■ **Provided data**:
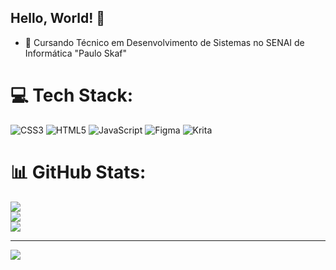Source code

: ## Hello, World! 👋

- 🏫 Cursando Técnico em Desenvolvimento de Sistemas no SENAI de Informática "Paulo Skaf"


# 💻 Tech Stack:
![CSS3](https://img.shields.io/badge/css3-%231572B6.svg?style=for-the-badge&logo=css3&logoColor=white) ![HTML5](https://img.shields.io/badge/html5-%23E34F26.svg?style=for-the-badge&logo=html5&logoColor=white) ![JavaScript](https://img.shields.io/badge/javascript-%23323330.svg?style=for-the-badge&logo=javascript&logoColor=%23F7DF1E) 	![Figma](https://img.shields.io/badge/figma-%23F24E1E.svg?style=for-the-badge&logo=figma&logoColor=white) ![Krita](https://img.shields.io/badge/Krita-203759?style=for-the-badge&logo=krita&logoColor=EEF37B)
# 📊 GitHub Stats:
![](https://github-readme-stats.vercel.app/api?username=ViniciusPorcionato&theme=swift&hide_border=false&include_all_commits=false&count_private=false)<br/>
![](https://github-readme-streak-stats.herokuapp.com/?user=ViniciusPorcionato&theme=swift&hide_border=false)<br/>
![](https://github-readme-stats.vercel.app/api/top-langs/?username=ViniciusPorcionato&theme=swift&hide_border=false&include_all_commits=false&count_private=false&layout=compact)

---
[![](https://visitcount.itsvg.in/api?id=ViniciusPorcionato&icon=0&color=0)](https://visitcount.itsvg.in)

<!-- Proudly created with GPRM ( https://gprm.itsvg.in ) -->
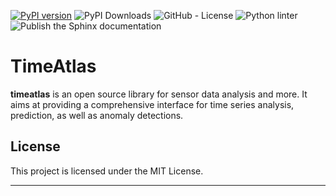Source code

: [![PyPI version](https://badge.fury.io/py/timeatlas.svg)](https://badge.fury.io/py/timeatlas)
![PyPI Downloads](https://img.shields.io/pypi/dm/timeatlas)
![GitHub - License](https://img.shields.io/github/license/timeatlas-dev/timeatlas)
![Python linter](https://github.com/timeatlas-dev/timeatlas/workflows/Python%20linter/badge.svg?branch=develop)
![Publish the Sphinx documentation](https://github.com/timeatlas-dev/timeatlas/workflows/Publish%20the%20Sphinx%20documentation/badge.svg?branch=develop)

TimeAtlas
=========

**timeatlas** is an open source library for sensor data analysis and more. 
It aims at providing a comprehensive interface for time series analysis,
prediction, as well as anomaly detections.
  
License
-------

This project is licensed under the MIT License.

--- 

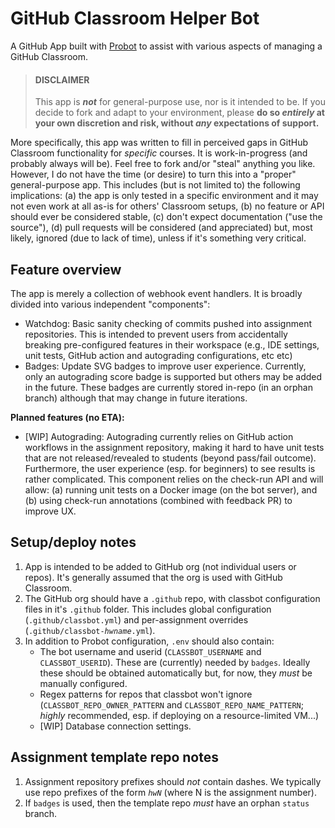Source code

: # GitHub Classroom Helper Bot

A GitHub App built with [Probot](https://github.com/probot/probot) to assist with various aspects of managing a GitHub Classroom.

> #### DISCLAIMER
>
> This app is ***not*** for general-purpose use, nor is it intended to be. If you decide to fork and adapt to your environment, please **do so *entirely* at your own discretion and risk, without *any* expectations of support.**

More specifically, this app was written to fill in perceived gaps in GitHub Classroom functionality for *specific* courses. It is work-in-progress (and probably always will be). Feel free to fork and/or "steal" anything you like. However, I do not have the time (or desire) to turn this into a "proper" general-purpose app. This includes (but is not limited to) the following implications: (a) the app is only tested in a specific environment and it may not even work at all as-is for others' Classroom setups, (b) no feature or API should ever be considered stable, (c) don't expect documentation ("use the source"), (d) pull requests will be considered (and appreciated) but, most likely, ignored (due to lack of time), unless if it's something very critical.

## Feature overview

The app is merely a collection of webhook event handlers. It is broadly divided into various independent "components":

* Watchdog: Basic sanity checking of commits pushed into assignment repositories. This is intended to prevent users from accidentally breaking pre-configured features in their workspace (e.g., IDE settings, unit tests, GitHub action and autograding configurations, etc etc)
* Badges: Update SVG badges to improve user experience.  Currently, only an autograding score badge is supported but others may be added in the future. These badges are currently stored in-repo (in an orphan branch) although that may change in future iterations.

**Planned features (no ETA):**

* [WIP] Autograding: Autograding currently relies on GitHub action workflows in the assignment repository, making it hard to have unit tests that are not released/revealed to students (beyond pass/fail outcome). Furthermore, the user experience (esp. for beginners) to see results is rather complicated.  This component relies on the check-run API and will allow: (a) running unit tests on a Docker image (on the bot server), and (b) using check-run annotations (combined with feedback PR) to improve UX.

## Setup/deploy notes

1. App is intended to be added to GitHub org (not individual users or repos). It's generally assumed that the org is used with GitHub Classroom.
2. The GitHub org should have a `.github` repo, with classbot configuration files in it's `.github` folder.  This includes global configuration (`.github/classbot.yml`) and per-assignment overrides (<code>.github/classbot-<i>hwname</i>.yml</code>).
3. In addition to Probot configuration, `.env` should also contain:
    * The bot username and userid (`CLASSBOT_USERNAME` and `CLASSBOT_USERID`). These are (currently) needed by `badges`. Ideally these should be obtained automatically but, for now, they *must* be manually configured.
    * Regex patterns for repos that classbot won't ignore (`CLASSBOT_REPO_OWNER_PATTERN` and `CLASSBOT_REPO_NAME_PATTERN`; *highly* recommended, esp. if deploying on a resource-limited VM...)
    * [WIP] Database connection settings.

## Assignment template repo notes

1. Assignment repository prefixes should *not* contain dashes.  We typically use repo prefixes of the form <code><i>hwN</i></code> (where N is the assignment number).
2. If `badges` is used, then the template repo *must* have an orphan `status` branch.
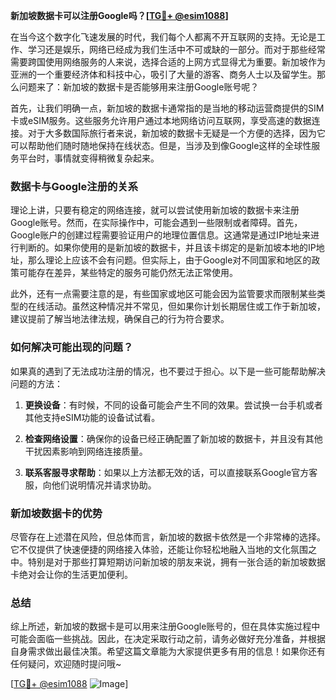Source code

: **新加坡数据卡可以注册Google吗？[[TG💪+ @esim1088](https://t.me/s/esim1088)]**

在当今这个数字化飞速发展的时代，我们每个人都离不开互联网的支持。无论是工作、学习还是娱乐，网络已经成为我们生活中不可或缺的一部分。而对于那些经常需要跨国使用网络服务的人来说，选择合适的上网方式显得尤为重要。新加坡作为亚洲的一个重要经济体和科技中心，吸引了大量的游客、商务人士以及留学生。那么问题来了：新加坡的数据卡是否能够用来注册Google账号呢？

首先，让我们明确一点，新加坡的数据卡通常指的是当地的移动运营商提供的SIM卡或eSIM服务。这些服务允许用户通过本地网络访问互联网，享受高速的数据连接。对于大多数国际旅行者来说，新加坡的数据卡无疑是一个方便的选择，因为它可以帮助他们随时随地保持在线状态。但是，当涉及到像Google这样的全球性服务平台时，事情就变得稍微复杂起来。

### 数据卡与Google注册的关系

理论上讲，只要有稳定的网络连接，就可以尝试使用新加坡的数据卡来注册Google账号。然而，在实际操作中，可能会遇到一些限制或者障碍。首先，Google账户的创建过程需要验证用户的地理位置信息。这通常是通过IP地址来进行判断的。如果你使用的是新加坡的数据卡，并且该卡绑定的是新加坡本地的IP地址，那么理论上应该不会有问题。但实际上，由于Google对不同国家和地区的政策可能存在差异，某些特定的服务可能仍然无法正常使用。

此外，还有一点需要注意的是，有些国家或地区可能会因为监管要求而限制某些类型的在线活动。虽然这种情况并不常见，但如果你计划长期居住或工作于新加坡，建议提前了解当地法律法规，确保自己的行为符合要求。

### 如何解决可能出现的问题？

如果真的遇到了无法成功注册的情况，也不要过于担心。以下是一些可能帮助解决问题的方法：

1. **更换设备**：有时候，不同的设备可能会产生不同的效果。尝试换一台手机或者其他支持eSIM功能的设备试试看。
   
2. **检查网络设置**：确保你的设备已经正确配置了新加坡的数据卡，并且没有其他干扰因素影响到网络连接质量。

3. **联系客服寻求帮助**：如果以上方法都无效的话，可以直接联系Google官方客服，向他们说明情况并请求协助。

### 新加坡数据卡的优势

尽管存在上述潜在风险，但总体而言，新加坡的数据卡依然是一个非常棒的选择。它不仅提供了快速便捷的网络接入体验，还能让你轻松地融入当地的文化氛围之中。特别是对于那些打算短期访问新加坡的朋友来说，拥有一张合适的新加坡数据卡绝对会让你的生活更加便利。

### 总结

综上所述，新加坡的数据卡是可以用来注册Google账号的，但在具体实施过程中可能会面临一些挑战。因此，在决定采取行动之前，请务必做好充分准备，并根据自身需求做出最佳决策。希望这篇文章能为大家提供更多有用的信息！如果你还有任何疑问，欢迎随时提问哦~

[[TG💪+ @esim1088](https://t.me/s/esim1088) ![Image](https://i.postimg.cc/4NQfJmqS/Snipaste-2025-05-13-00-14-12.png)]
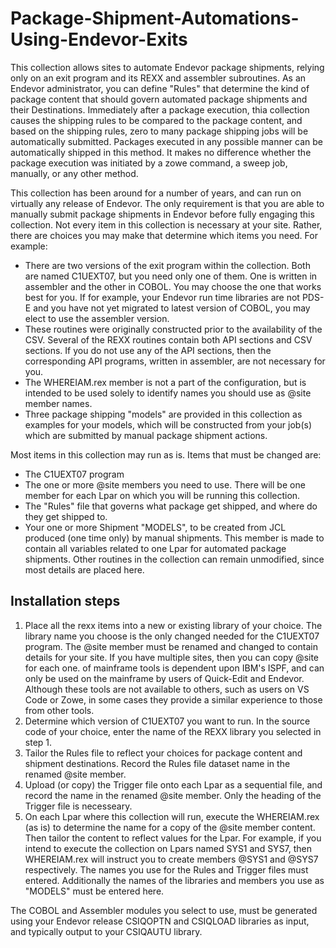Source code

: # Package-Shipment-Automations-Using-Endevor-Exits
This collection allows sites to automate Endevor package shipments, relying only on an exit program and its REXX and assembler subroutines.  As an Endevor administrator, you can define "Rules" that determine the kind of package content that should govern automated package shipments and their Destinations. Immediately after a package execution, thia collection causes the shipping rules to be compared to the package content, and based on the shipping rules, zero to many package shipping jobs will be automatically submitted. Packages executed in any possible manner can be automatically shipped in this method. It makes no difference whether   the package execution was initiated by a zowe command, a sweep job, manually, or any other method. 

This collection has been around for a number of years, and can run on virtually any release of Endevor. The only requirement is that you are able to manually submit package shipments in Endevor before fully engaging this collection. Not every item in this collection is necessary at your site. Rather, there are choices you may make that determine which items you need. For example:
 - There are two versions of the exit program within the collection. Both are named C1UEXT07, but you need only one of them. One is written in assembler and the other in COBOL. You may choose the one that works best for you. If for example, your Endevor run time libraries are not PDS-E and you have not yet migrated to latest version of COBOL, you may elect to use the assembler version.
 - These routines were originally constructed prior to the availability of the CSV. Several of the REXX routines contain both API sections and CSV sections. If you do not use any of the API sections, then the corresponding API programs, written in assembler, are not necessary for you.
  - The WHEREIAM.rex member is not a part of the configuration, but is intended to be used solely to identify names you should use as @site member names.
  - Three package shipping "models" are provided in this collection as examples for your models, which will be constructed from your job(s) which are submitted by manual package shipment actions.  

 Most items in this collection may run as is.  Items that must be changed are:
  * The C1UEXT07 program
  * The one or more @site members you need to use. There will be one member for each Lpar on which you will be running this collection.
  * The "Rules" file that governs what package get shipped, and where do they get shipped to.
  * Your one or more Shipment "MODELS", to be created from JCL produced (one time only) by manual shipments. This member is made to contain all variables related to one Lpar for automated package shipments. Other routines in the collection can remain unmodified, since most details are placed here. 
 
 ## Installation steps

 1. Place all the rexx items into a new or existing library of your choice. The library name you choose is the only changed needed for the C1UEXT07 program. The @site member must be renamed and changed to contain details for your site. If you have multiple sites, then you can copy @site for each one. of mainframe tools is dependent upon IBM's ISPF, and can only be used on the mainframe by users of Quick-Edit and Endevor. Although these tools are not available to others, such as users on VS Code or Zowe, in some cases they provide a similar experience to those from other tools.
 2. Determine which version of C1UEXT07 you want to run. In the source code of your choice, enter the name of the REXX library you selected in step 1.
 3. Tailor the Rules file to reflect your choices for package content and shipment destinations. Record the Rules file dataset name in the renamed @site member.
 4. Upload (or copy) the Trigger file onto each Lpar as a sequential file, and record the name in the renamed @site member. Only the heading of the Trigger file is necesseary.
 5. On each Lpar where this collection will run, execute the WHEREIAM.rex (as is) to determine the name for a copy of the @site member content. Then tailor the content to reflect values for the Lpar. For example, if you intend to execute the collection on Lpars named SYS1 and SYS7, then WHEREIAM.rex will instruct you to create members @SYS1 and @SYS7 respectively. The names you use for the Rules and Trigger files must entered. Additionally the names of the libraries and members you use as "MODELS" must be entered here.

The COBOL and Assembler modules you select to use, must be generated using your Endevor release CSIQOPTN and CSIQLOAD libraries as input, and typically output to your CSIQAUTU library.
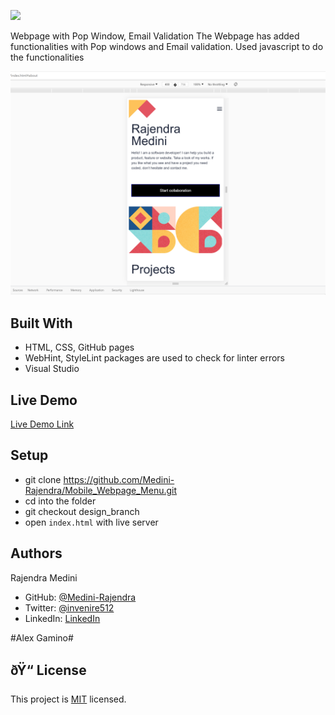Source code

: ![](https://img.shields.io/badge/Microverse-blueviolet)

Webpage with Pop Window, Email Validation
The Webpage has added functionalities with Pop windows and Email validation. Used javascript to do the functionalities

![screenshot](./images/mobile_menu.png)

## Built With

- HTML, CSS, GitHub pages
- WebHint, StyleLint packages are used to check for linter errors
- Visual Studio

## Live Demo

[Live Demo Link](https://medini-rajendra.github.io/Mobile_Webpage_Menu/)

## Setup 
- git clone https://github.com/Medini-Rajendra/Mobile_Webpage_Menu.git
- cd into the folder
- git checkout design_branch
- open `index.html` with live server

## Authors
Rajendra Medini
- GitHub: [@Medini-Rajendra](https://github.com/Medini-Rajendra)
- Twitter: [@invenire512](https://twitter.com/invenire512)
- LinkedIn: [LinkedIn](https://www.linkedin.com/in/medinichaitanya/)

#Alex Gamino#

## ðŸ“ License

This project is [MIT](./MIT.md) licensed.
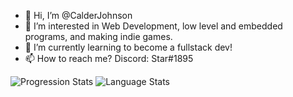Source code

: - 👋 Hi, I’m @CalderJohnson
- 👀 I’m interested in Web Development, low level and embedded programs, and making indie games.
- 🌱 I’m currently learning to become a fullstack dev!
- 📫 How to reach me? Discord: Star#1895

![Progression Stats](https://github-readme-stats.vercel.app/api?username=CalderJohnson&theme=radical)
![Language Stats](https://github-readme-stats.vercel.app/api/top-langs?username=CalderJohnson&show_icons=true&locale=en&layout=compact)

<!---
CalderJohnson/CalderJohnson is a ✨ special ✨ repository because its `README.md` (this file) appears on your GitHub profile.
You can click the Preview link to take a look at your changes
--->
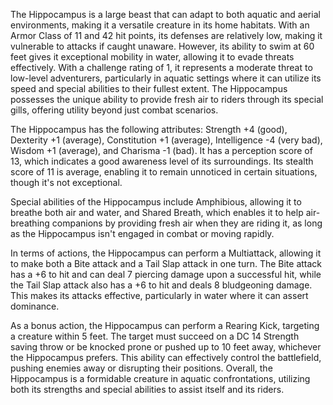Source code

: The Hippocampus is a large beast that can adapt to both aquatic and aerial environments, making it a versatile creature in its home habitats. With an Armor Class of 11 and 42 hit points, its defenses are relatively low, making it vulnerable to attacks if caught unaware. However, its ability to swim at 60 feet gives it exceptional mobility in water, allowing it to evade threats effectively. With a challenge rating of 1, it represents a moderate threat to low-level adventurers, particularly in aquatic settings where it can utilize its speed and special abilities to their fullest extent. The Hippocampus possesses the unique ability to provide fresh air to riders through its special gills, offering utility beyond just combat scenarios.

The Hippocampus has the following attributes: Strength +4 (good), Dexterity +1 (average), Constitution +1 (average), Intelligence -4 (very bad), Wisdom +1 (average), and Charisma -1 (bad). It has a perception score of 13, which indicates a good awareness level of its surroundings. Its stealth score of 11 is average, enabling it to remain unnoticed in certain situations, though it's not exceptional.

Special abilities of the Hippocampus include Amphibious, allowing it to breathe both air and water, and Shared Breath, which enables it to help air-breathing companions by providing fresh air when they are riding it, as long as the Hippocampus isn't engaged in combat or moving rapidly.

In terms of actions, the Hippocampus can perform a Multiattack, allowing it to make both a Bite attack and a Tail Slap attack in one turn. The Bite attack has a +6 to hit and can deal 7 piercing damage upon a successful hit, while the Tail Slap attack also has a +6 to hit and deals 8 bludgeoning damage. This makes its attacks effective, particularly in water where it can assert dominance.

As a bonus action, the Hippocampus can perform a Rearing Kick, targeting a creature within 5 feet. The target must succeed on a DC 14 Strength saving throw or be knocked prone or pushed up to 10 feet away, whichever the Hippocampus prefers. This ability can effectively control the battlefield, pushing enemies away or disrupting their positions. Overall, the Hippocampus is a formidable creature in aquatic confrontations, utilizing both its strengths and special abilities to assist itself and its riders.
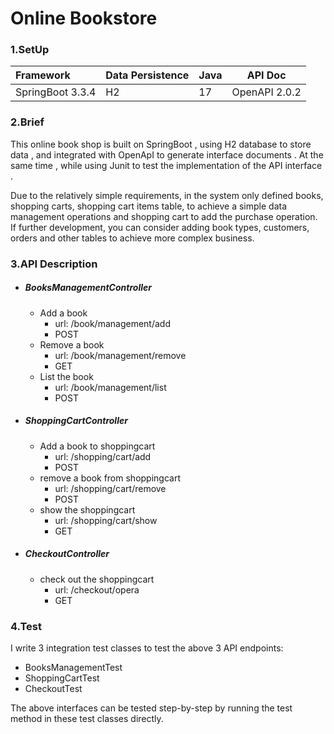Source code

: # **Online Bookstore**

### 1.SetUp

| **Framework**    | **Data Persistence** | Java | API Doc       |
| :--------------- | -------------------- | ---- | ------------- |
| SpringBoot 3.3.4 | H2                   | 17   | OpenAPI 2.0.2 |

[GitHub repository]: https://github.com/Vihenne618/book_store.git
[API Documentation]: http://127.0.0.1:8080/swagger-ui/index.html#/

### 2.Brief

This online book shop is built on SpringBoot , using H2 database to store data , and integrated with OpenApI to generate interface documents . At the same time , while using Junit to test the implementation of the API interface .

Due to the relatively simple requirements, in the system only defined books, shopping carts, shopping cart items table, to achieve a simple data management operations and shopping cart to add the purchase operation. If further development, you can consider adding book types, customers, orders and other tables to achieve more complex business.

### 3.API Description

- ##### BooksManagementController

  - Add a book
    - url: /book/management/add
    - POST
  - Remove a book
    - url: /book/management/remove
    - GET
  - List the book
    - url: /book/management/list
    - POST

- ##### ShoppingCartController

  - Add a book to shoppingcart
    - url: /shopping/cart/add
    - POST
  - remove a book from shoppingcart
    - url: /shopping/cart/remove
    - POST
  - show the shoppingcart
    - url: /shopping/cart/show
    - GET

- ##### CheckoutController

  - check out the shoppingcart
    - url: /checkout/opera
    - GET

### 4.Test

I write 3 integration test classes to test the above 3 API endpoints:

- BooksManagementTest
- ShoppingCartTest
- CheckoutTest

The above interfaces can be tested step-by-step by running the test method in these test classes directly.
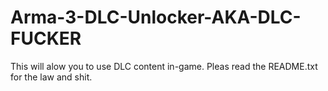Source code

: # Arma-3-DLC-Unlocker-AKA-DLC-FUCKER
This will alow you to use DLC content in-game. Pleas read the README.txt for the law and shit.
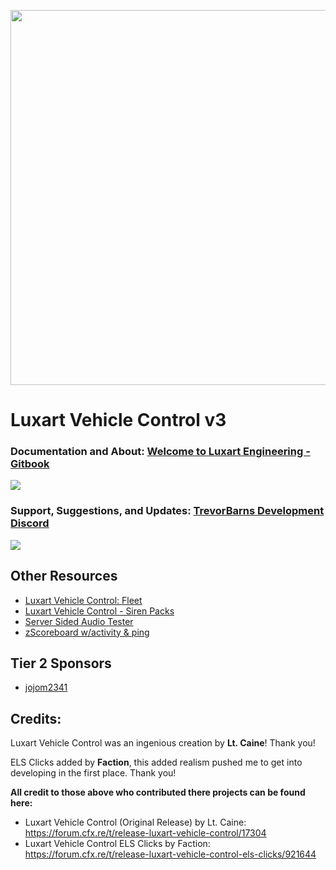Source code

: <p align="center">
<img align="center" width="600" src="https://i.gyazo.com/c45881d46eeef83e03634a6a251ab849.png">
</p>

# Luxart Vehicle Control v3
### Documentation and About: [Welcome to Luxart Engineering - Gitbook](https://www.luxartengineering.com/)

<a href="https://www.luxartengineering.com/"><img target="_blank" src="https://i.imgur.com/CwbNKa9.png"></a>

### Support, Suggestions, and Updates: [TrevorBarns Development Discord](https://discord.com/invite/PXYQ4T8wB9)
<a href="https://discord.link/lvc"><img target="_blank" src="https://discordapp.com/api/guilds/344333824911605762/widget.png?style=banner3"></a>

## Other Resources
* [Luxart Vehicle Control: Fleet](https://github.com/TrevorBarns/luxart-vehicle-control-fleet)
* [Luxart Vehicle Control - Siren Packs](https://github.com/TrevorBarns/luxart-vehicle-control-extras)
* [Server Sided Audio Tester](https://github.com/TrevorBarns/Server-Side-Audio-Tester)
* [zScoreboard w/activity & ping](https://github.com/TrevorBarns/z-scoreboard)

## Tier 2 Sponsors
* [jojom2341](https://www.youtube.com/jojom2341)

## Credits:
Luxart Vehicle Control was an ingenious creation by __Lt. Caine__! Thank you! 

ELS Clicks added by __Faction__, this added realism pushed me to get into developing in the first place. Thank you!

__All credit to those above who contributed there projects can be found here:__
* Luxart Vehicle Control (Original Release) by Lt. Caine: https://forum.cfx.re/t/release-luxart-vehicle-control/17304
* Luxart Vehicle Control ELS Clicks by Faction: https://forum.cfx.re/t/release-luxart-vehicle-control-els-clicks/921644
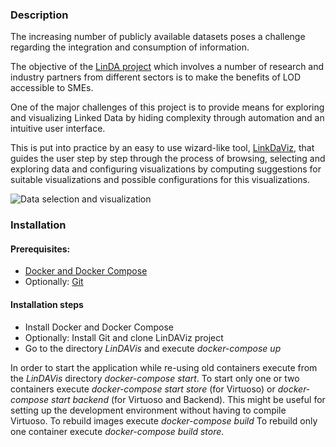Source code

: ### Description

The increasing number of publicly available datasets poses a challenge regarding the integration and consumption of information.

The objective of the [LinDA project](http://linda-project.eu/) which involves a number of research and industry partners from different sectors is to make the benefits of LOD accessible to SMEs.

One of the major challenges of this project is to provide means for exploring and visualizing Linked Data by hiding complexity through automation and an intuitive user interface.

This is put into practice by an easy to use wizard-like tool, [LinkDaViz](http://eis.iai.uni-bonn.de/Projects/LinkDaViz/), that guides the user step by step through the process of browsing, selecting and exploring data and configuring visualizations by computing suggestions for suitable visualizations and possible configurations for this visualizations.

![Data selection and visualization](https://www.dropbox.com/s/lofec1mnfbpent7/Visualization-Workflow-UI-res2.jpg?dl=1 "Data selection and visualization")

### Installation

#### Prerequisites:
- [Docker and Docker Compose](http://docs.docker.com/installation/)
- Optionally: [Git](http://git-scm.com/) 

#### Installation steps
- Install Docker and Docker Compose
- Optionally: Install Git and clone LinDAViz project 
- Go to the directory _LinDAVis_ and execute _docker-compose_ _up_

In order to start the application while re-using old containers execute from the _LinDAVis_ directory _docker-compose_ _start_. To start only one or two containers execute _docker-compose_ _start_ _store_ (for Virtuoso) or _docker-compose_ _start_ _backend_ (for Virtuoso and Backend). This might be useful for setting up the development environment without having to compile Virtuoso. To rebuild images execute _docker-compose_ _build_
To rebuild only one container execute _docker-compose_ _build_ _store_.
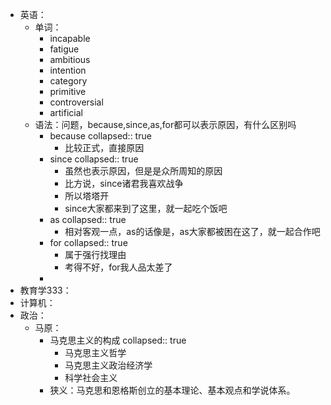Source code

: - 英语：
	- 单词：
		- incapable
		- fatigue
		- ambitious
		- intention
		- category
		- primitive
		- controversial
		- artificial
	- 语法：问题，because,since,as,for都可以表示原因，有什么区别吗
		- because
		  collapsed:: true
			- 比较正式，直接原因
		- since
		  collapsed:: true
			- 虽然也表示原因，但是是众所周知的原因
			- 比方说，since诸君我喜欢战争
			- 所以塔塔开
			- since大家都来到了这里，就一起吃个饭吧
		- as
		  collapsed:: true
			- 相对客观一点，as的话像是，as大家都被困在这了，就一起合作吧
		- for
		  collapsed:: true
			- 属于强行找理由
			- 考得不好，for我人品太差了
		-
- 教育学333：
- 计算机：
- 政治：
	- 马原：
		- 马克思主义的构成
		  collapsed:: true
			- 马克思主义哲学
			- 马克思主义政治经济学
			- 科学社会主义
		- 狭义：马克思和恩格斯创立的基本理论、基本观点和学说体系。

■ **Directions**: Here the job is to set down exactly the lines of the material above that fall between the one with "# Luxart Vehicle Control v3" and the one with "### Support, Suggestions, and", inclusive, and nothing beyond them.

■ **Written solution**:
# Luxart Vehicle Control v3
### Documentation and About: [Welcome to Luxart Engineering - Gitbook](https://www.luxartengineering.com/)

<a href="https://www.luxartengineering.com/"><img target="_blank" src="https://i.imgur.com/CwbNKa9.png"></a>

### Support, Suggestions, and Updates: [TrevorBarns Development Discord](https://discord.com/invite/PXYQ4T8wB9)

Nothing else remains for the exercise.